For direct observation of aerosol, an optical particle counter (OPC, Fig. 11.4) and aerosol sampler (Fig. 11.5) are carried in the fuselage of the UAV. Downsizing of these measurement apparatus is current issue for the realization. An apparatus called a GPS sonde and a data transmitter (Fig. 11.6) is also mounted on the UAV. The GPS sonde measures basic climatic data such as air temperature and humidity with 3D position information acquired by a GPS receiver. The 400-MHz transmitter transmits these data to the ground station. The data obtained by the optical particle counter is also transmitted via the same downlink system, while aerosol samples have to be carried back to the ground by the UAV.

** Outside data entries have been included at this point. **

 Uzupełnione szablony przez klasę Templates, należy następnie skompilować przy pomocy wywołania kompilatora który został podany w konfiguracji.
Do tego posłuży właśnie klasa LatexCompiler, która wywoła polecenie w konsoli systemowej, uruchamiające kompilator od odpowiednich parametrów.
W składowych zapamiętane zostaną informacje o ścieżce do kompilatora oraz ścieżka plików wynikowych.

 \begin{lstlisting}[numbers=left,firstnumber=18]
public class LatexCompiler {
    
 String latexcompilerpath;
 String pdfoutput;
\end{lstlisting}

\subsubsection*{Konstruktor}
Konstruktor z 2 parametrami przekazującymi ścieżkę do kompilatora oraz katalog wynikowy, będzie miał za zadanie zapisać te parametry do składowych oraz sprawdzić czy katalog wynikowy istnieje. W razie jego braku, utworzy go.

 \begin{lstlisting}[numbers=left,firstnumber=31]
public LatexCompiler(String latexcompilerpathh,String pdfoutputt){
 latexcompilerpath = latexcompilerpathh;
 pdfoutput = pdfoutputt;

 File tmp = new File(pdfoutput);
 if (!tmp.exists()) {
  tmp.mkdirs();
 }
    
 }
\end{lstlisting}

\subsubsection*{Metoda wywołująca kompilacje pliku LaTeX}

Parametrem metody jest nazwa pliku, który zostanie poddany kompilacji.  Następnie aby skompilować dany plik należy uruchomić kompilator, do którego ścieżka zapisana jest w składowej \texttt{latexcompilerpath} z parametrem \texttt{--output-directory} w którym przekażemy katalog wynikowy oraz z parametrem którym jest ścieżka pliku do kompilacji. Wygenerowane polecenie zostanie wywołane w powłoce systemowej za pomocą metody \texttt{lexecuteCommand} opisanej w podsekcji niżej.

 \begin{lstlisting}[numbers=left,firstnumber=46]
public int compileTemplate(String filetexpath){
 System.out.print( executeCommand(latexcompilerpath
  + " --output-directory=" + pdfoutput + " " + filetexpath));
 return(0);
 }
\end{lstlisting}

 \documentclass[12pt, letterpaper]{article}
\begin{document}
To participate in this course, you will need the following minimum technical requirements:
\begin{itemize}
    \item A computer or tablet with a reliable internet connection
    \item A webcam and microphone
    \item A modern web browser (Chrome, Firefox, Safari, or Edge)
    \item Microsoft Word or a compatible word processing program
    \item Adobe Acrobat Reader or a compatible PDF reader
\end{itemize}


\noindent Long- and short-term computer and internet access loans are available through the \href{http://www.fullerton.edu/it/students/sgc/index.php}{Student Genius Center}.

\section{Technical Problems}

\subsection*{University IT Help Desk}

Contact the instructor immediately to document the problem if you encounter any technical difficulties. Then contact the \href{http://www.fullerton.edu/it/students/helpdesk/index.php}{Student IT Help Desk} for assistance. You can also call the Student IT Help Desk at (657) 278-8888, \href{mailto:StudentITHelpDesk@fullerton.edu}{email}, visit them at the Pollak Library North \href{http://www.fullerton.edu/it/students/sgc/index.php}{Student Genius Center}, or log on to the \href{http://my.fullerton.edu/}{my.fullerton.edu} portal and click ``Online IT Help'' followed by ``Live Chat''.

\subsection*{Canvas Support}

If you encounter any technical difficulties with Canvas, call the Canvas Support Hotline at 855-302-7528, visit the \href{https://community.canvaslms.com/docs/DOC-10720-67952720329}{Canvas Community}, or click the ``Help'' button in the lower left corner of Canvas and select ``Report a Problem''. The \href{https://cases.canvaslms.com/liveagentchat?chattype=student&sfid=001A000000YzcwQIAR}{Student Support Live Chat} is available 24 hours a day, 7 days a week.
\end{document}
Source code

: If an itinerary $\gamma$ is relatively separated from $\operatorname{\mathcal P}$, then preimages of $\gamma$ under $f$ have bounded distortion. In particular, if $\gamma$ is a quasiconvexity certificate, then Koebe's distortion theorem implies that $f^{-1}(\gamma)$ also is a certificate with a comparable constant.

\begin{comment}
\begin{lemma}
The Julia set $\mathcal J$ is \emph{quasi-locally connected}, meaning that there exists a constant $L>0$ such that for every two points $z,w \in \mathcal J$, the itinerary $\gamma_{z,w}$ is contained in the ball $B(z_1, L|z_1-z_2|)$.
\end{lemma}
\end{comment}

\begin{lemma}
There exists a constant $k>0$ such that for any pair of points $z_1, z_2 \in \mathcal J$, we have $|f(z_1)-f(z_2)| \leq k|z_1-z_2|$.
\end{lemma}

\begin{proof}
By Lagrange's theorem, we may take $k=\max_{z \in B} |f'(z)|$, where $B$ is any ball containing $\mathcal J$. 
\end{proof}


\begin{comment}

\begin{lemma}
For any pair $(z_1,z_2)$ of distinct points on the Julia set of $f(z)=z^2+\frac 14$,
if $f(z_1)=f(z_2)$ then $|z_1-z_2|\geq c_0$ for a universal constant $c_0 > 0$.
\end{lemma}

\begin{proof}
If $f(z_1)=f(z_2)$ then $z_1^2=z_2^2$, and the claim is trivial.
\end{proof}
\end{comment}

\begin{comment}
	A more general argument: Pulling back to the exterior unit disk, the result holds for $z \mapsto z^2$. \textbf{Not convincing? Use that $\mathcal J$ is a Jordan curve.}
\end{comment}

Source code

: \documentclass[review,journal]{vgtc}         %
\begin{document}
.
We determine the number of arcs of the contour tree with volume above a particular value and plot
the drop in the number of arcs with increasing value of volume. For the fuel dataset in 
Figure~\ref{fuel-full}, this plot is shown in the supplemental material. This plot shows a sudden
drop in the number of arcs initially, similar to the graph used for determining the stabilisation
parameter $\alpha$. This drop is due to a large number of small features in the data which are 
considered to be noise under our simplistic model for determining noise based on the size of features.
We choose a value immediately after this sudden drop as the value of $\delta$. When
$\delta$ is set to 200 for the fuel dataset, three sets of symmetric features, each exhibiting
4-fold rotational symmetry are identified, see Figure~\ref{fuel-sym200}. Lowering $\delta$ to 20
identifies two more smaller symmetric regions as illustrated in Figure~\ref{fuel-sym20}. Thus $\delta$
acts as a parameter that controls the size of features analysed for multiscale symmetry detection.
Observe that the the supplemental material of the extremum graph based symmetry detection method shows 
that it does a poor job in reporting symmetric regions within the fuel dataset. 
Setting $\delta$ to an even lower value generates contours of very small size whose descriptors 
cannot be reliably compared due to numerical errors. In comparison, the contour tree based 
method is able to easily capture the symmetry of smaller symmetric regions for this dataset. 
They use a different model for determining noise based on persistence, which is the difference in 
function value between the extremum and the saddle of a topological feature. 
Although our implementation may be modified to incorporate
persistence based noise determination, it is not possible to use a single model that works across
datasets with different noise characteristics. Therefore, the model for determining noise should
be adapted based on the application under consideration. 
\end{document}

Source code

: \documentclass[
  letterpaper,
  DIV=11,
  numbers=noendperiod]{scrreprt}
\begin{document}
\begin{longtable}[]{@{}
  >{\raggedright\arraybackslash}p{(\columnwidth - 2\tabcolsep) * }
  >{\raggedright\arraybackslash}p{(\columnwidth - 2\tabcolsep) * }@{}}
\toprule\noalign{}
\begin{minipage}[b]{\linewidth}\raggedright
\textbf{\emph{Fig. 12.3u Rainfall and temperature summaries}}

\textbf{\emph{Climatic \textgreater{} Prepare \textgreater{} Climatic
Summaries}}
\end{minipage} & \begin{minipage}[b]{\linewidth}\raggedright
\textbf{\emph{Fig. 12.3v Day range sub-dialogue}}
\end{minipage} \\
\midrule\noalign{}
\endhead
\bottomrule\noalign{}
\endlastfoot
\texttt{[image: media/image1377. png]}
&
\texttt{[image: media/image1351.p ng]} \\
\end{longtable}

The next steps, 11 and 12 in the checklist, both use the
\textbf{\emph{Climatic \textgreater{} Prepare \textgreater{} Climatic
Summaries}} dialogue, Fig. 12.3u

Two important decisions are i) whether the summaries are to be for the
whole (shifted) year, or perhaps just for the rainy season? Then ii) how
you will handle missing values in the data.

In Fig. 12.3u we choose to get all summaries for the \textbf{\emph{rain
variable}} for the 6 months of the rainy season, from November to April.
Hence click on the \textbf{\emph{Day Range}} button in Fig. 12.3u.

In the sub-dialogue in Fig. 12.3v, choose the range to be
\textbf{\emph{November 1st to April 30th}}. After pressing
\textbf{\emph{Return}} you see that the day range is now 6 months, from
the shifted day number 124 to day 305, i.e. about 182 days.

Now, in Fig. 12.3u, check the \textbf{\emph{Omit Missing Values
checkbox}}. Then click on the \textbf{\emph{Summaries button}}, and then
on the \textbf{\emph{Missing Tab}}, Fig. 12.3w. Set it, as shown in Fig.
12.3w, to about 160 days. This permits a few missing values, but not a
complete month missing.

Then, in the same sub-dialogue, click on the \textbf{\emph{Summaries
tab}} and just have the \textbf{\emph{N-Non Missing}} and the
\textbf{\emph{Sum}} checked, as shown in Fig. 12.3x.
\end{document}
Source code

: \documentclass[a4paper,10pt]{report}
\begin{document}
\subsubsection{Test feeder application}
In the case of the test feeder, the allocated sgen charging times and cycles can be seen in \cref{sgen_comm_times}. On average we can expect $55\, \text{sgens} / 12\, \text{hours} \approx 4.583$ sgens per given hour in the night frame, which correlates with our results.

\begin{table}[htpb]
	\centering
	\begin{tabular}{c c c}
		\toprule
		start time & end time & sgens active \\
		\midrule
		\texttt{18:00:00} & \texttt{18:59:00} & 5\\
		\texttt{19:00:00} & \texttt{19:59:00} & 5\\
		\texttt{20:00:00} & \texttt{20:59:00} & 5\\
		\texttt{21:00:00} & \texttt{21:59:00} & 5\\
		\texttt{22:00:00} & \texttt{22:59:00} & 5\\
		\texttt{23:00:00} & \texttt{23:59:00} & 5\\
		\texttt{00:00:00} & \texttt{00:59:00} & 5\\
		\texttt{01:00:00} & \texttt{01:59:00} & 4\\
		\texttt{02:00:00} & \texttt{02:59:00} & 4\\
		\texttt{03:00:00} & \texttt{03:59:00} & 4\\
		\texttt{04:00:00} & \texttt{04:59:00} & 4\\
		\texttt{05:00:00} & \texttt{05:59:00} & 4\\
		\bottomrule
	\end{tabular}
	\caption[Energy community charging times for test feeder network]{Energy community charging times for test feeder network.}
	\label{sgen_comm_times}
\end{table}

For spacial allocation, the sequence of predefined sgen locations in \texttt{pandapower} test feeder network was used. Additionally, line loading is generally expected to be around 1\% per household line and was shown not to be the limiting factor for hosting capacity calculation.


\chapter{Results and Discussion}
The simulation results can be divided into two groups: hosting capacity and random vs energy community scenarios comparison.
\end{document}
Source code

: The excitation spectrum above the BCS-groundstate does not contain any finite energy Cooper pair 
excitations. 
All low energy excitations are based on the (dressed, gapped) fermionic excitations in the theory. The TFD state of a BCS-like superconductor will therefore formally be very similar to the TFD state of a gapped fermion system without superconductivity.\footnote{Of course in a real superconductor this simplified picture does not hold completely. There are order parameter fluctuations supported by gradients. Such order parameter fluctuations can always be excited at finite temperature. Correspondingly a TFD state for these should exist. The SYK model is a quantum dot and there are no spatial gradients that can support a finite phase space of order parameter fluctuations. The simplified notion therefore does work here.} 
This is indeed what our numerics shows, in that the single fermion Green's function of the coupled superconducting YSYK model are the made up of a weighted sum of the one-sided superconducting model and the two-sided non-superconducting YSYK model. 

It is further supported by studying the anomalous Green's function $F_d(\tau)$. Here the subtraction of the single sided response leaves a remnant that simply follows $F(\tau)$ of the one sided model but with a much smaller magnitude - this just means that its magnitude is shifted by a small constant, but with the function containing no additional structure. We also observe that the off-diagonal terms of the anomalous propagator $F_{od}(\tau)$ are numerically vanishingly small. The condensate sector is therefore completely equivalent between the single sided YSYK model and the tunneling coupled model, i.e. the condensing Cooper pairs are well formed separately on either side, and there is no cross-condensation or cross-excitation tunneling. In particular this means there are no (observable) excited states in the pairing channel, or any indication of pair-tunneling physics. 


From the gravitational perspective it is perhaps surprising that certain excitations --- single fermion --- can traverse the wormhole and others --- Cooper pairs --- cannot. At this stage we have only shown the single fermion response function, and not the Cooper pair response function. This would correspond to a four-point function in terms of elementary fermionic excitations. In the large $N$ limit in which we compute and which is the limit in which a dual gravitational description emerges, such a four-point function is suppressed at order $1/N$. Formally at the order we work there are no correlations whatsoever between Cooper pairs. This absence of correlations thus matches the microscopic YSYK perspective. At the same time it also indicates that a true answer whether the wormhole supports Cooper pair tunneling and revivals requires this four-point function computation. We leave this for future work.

An optical particle counter (OPC) for aerosol density measurement
An aerosol sampler
GPS sonde sensor and transmitter
2.4 Automatic Flight Control Module
An automatic flight control module [6] has been developed in-house combining two microcontroller boards, a sensor board, and a GPS receiver as shown in Fig. 11.7.
(a) A microcontroller board and a sensor board, (b) an automatic flight control module
An H8-2638(20 MHz) microcontroller of Renesas Electronics is mounted on a microcontroller board (Fig. 11.7a, left). The board has a form factor of 3 cm × 9 cm. A sensor board (Fig. 11.7a, right) has the same form factor, and MEMS sensors such as differential pressure sensor, an absolute pressure sensor, 3-axis angular rate sensors, and 3-axis accelerometers are mounted with anti-aliasing filters.
All the parts composing the module are chosen in order to meet the supposed temperature range requirement from −25 °C to 80 °C, and the module function is tested in several environments at different temperatures. Previously described all three UAVs are equipped with this control module.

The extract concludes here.